Tell how many lines in the data below hold the string "dots"; give nothing but the number.

(Collected data)
****************
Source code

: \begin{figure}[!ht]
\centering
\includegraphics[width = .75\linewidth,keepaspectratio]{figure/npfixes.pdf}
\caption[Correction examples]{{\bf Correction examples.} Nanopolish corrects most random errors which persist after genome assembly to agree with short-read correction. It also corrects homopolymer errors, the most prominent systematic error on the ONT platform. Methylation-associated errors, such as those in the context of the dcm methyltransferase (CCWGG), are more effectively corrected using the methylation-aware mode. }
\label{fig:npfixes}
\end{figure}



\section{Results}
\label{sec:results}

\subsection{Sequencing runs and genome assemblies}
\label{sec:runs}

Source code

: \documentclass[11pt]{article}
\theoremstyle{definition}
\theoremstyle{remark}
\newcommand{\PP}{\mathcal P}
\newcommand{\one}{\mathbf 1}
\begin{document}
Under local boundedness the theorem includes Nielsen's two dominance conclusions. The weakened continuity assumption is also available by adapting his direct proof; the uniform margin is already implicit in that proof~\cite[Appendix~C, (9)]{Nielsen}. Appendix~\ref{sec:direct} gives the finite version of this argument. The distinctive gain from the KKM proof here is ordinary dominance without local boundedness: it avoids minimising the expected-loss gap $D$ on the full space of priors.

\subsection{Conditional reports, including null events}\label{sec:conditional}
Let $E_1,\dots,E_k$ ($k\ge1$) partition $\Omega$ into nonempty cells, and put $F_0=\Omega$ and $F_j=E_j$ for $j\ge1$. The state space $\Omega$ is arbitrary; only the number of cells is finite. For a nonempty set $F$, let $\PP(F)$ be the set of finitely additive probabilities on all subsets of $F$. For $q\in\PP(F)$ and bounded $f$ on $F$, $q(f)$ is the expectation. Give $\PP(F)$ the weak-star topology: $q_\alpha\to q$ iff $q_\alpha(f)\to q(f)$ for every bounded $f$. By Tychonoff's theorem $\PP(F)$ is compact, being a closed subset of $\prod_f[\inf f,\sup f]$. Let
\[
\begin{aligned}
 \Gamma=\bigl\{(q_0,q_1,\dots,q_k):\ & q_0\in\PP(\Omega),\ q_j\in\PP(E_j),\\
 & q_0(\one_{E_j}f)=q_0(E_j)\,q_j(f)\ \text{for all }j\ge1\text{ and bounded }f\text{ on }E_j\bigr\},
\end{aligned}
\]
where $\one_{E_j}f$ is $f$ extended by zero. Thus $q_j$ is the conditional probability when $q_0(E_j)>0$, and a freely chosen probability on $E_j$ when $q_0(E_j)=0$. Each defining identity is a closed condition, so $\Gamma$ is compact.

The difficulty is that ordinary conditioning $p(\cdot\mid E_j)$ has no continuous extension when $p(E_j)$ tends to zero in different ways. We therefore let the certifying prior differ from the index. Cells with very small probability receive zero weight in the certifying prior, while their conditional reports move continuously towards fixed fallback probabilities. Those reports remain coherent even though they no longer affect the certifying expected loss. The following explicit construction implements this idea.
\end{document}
****************
> _Answer below_
2